Il rappresentante commerciale degli Stati Uniti ha pubblicato una formula con lettere greche per fornire una certa credibilità accademica ai calcoli, che in realtà non includeva i livelli tariffari come fattore. Seguendo la filosofia commerciale di Trump, la formula considera il deficit commerciale di un Paese nei confronti degli Stati Uniti come prova di ingiustizia. I funzionari hanno poi diviso questo deficit per il valore dei beni importati da quel Paese, per determinare quella che chiamano “l’aliquota tariffaria necessaria” per bilanciare i deficit bilaterali. Sono state incluse altre 2 variabili, l’elasticità della domanda di importazioni rispetto al prezzo e l’elasticità dei prezzi delle importazioni, ma sono state impostate in modo tale da annullarsi a vicenda. Trump ha affermato che l’amministrazione ha poi dimezzato la cifra risultante perché “siamo gentili“, imponendo al contempo un’imposta fissa del 10% ai Paesi con cui gli Stati Uniti mantengono un surplus commerciale.
“Ci sono così tanti errori in questo metodo che è difficile sapere da dove cominciare“, ha scritto sul suo blog il premio Nobel Paul Krugman, economista, sottolineando che i calcoli tengono conto solo dei beni scambiati, tralasciando i servizi. Alla fine, questo metodo è “stupido“, ha concluso.
L’attenzione di Trump sui deficit commerciali riflette la sua visione secondo cui rappresentano perdite di posti di lavoro americani a favore della produzione estera: una posizione a somma zero che contraddice i principi economici del secondo dopoguerra.
Per la maggior parte degli economisti, l’ossessione di Trump per il deficit trascura le complessità dell’economia statunitense, la più grande del mondo, dove un’azienda come Apple produce il 90% dei suoi prodotti all’estero, ma distribuisce un’enorme ricchezza a livello nazionale.

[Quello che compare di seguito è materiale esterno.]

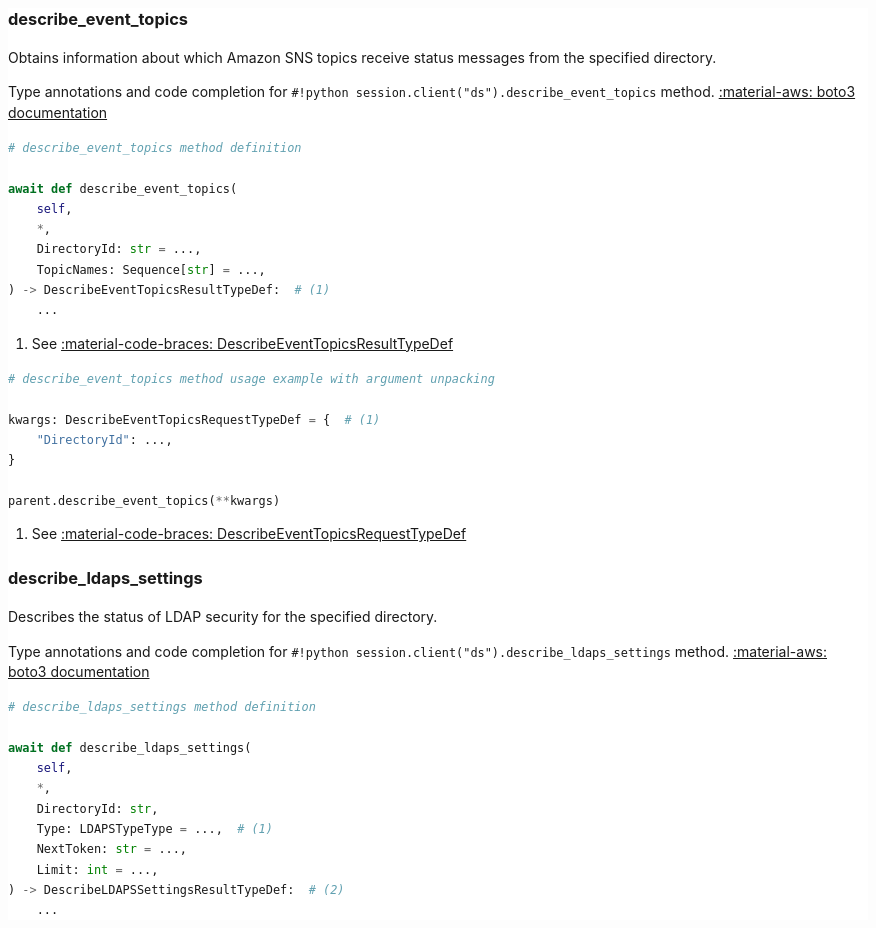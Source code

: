 ### describe\_event\_topics

Obtains information about which Amazon SNS topics receive status messages from
the specified directory.

Type annotations and code completion for `#!python session.client("ds").describe_event_topics` method.
[:material-aws: boto3 documentation](https://boto3.amazonaws.com/v1/documentation/api/latest/reference/services/ds.html#DirectoryService.Client)

```python
# describe_event_topics method definition

await def describe_event_topics(
    self,
    *,
    DirectoryId: str = ...,
    TopicNames: Sequence[str] = ...,
) -> DescribeEventTopicsResultTypeDef:  # (1)
    ...
```

1. See [:material-code-braces: DescribeEventTopicsResultTypeDef](./type_defs.md#describeeventtopicsresulttypedef)


```python
# describe_event_topics method usage example with argument unpacking

kwargs: DescribeEventTopicsRequestTypeDef = {  # (1)
    "DirectoryId": ...,
}

parent.describe_event_topics(**kwargs)
```

1. See [:material-code-braces: DescribeEventTopicsRequestTypeDef](./type_defs.md#describeeventtopicsrequesttypedef)

### describe\_ldaps\_settings

Describes the status of LDAP security for the specified directory.

Type annotations and code completion for `#!python session.client("ds").describe_ldaps_settings` method.
[:material-aws: boto3 documentation](https://boto3.amazonaws.com/v1/documentation/api/latest/reference/services/ds.html#DirectoryService.Client)

```python
# describe_ldaps_settings method definition

await def describe_ldaps_settings(
    self,
    *,
    DirectoryId: str,
    Type: LDAPSTypeType = ...,  # (1)
    NextToken: str = ...,
    Limit: int = ...,
) -> DescribeLDAPSSettingsResultTypeDef:  # (2)
    ...
```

Applicando la formula pubblicata dall’amministrazione alle statistiche americane del 2024, l’AFP ha ottenuto le cifre presentate dal presidente americano. I nuovi dazi doganali annunciati per ogni Paese corrispondono a questo risultato, diviso per 2. Se la formula dà meno del 10%, o in caso di surplus commerciale, gli Stati Uniti applicano uniformemente un tasso minimo del 10%. È il caso di oltre un centinaio di Paesi o territori, tra cui il Regno Unito e l’Australia. Per un motivo sconosciuto, solo l’Afghanistan, tassato solo al 10%, non corrisponde a questo calcolo, dato che Kabul ha un ampio surplus commerciale con gli americani. “È ormai evidente che l’amministrazione Trump non ha utilizzato i dati doganali per calcolare i dazi reciproci”, ha affermato Larry Summers. “Questa politica tariffaria non ha alcun senso, anche se si crede nel protezionismo“.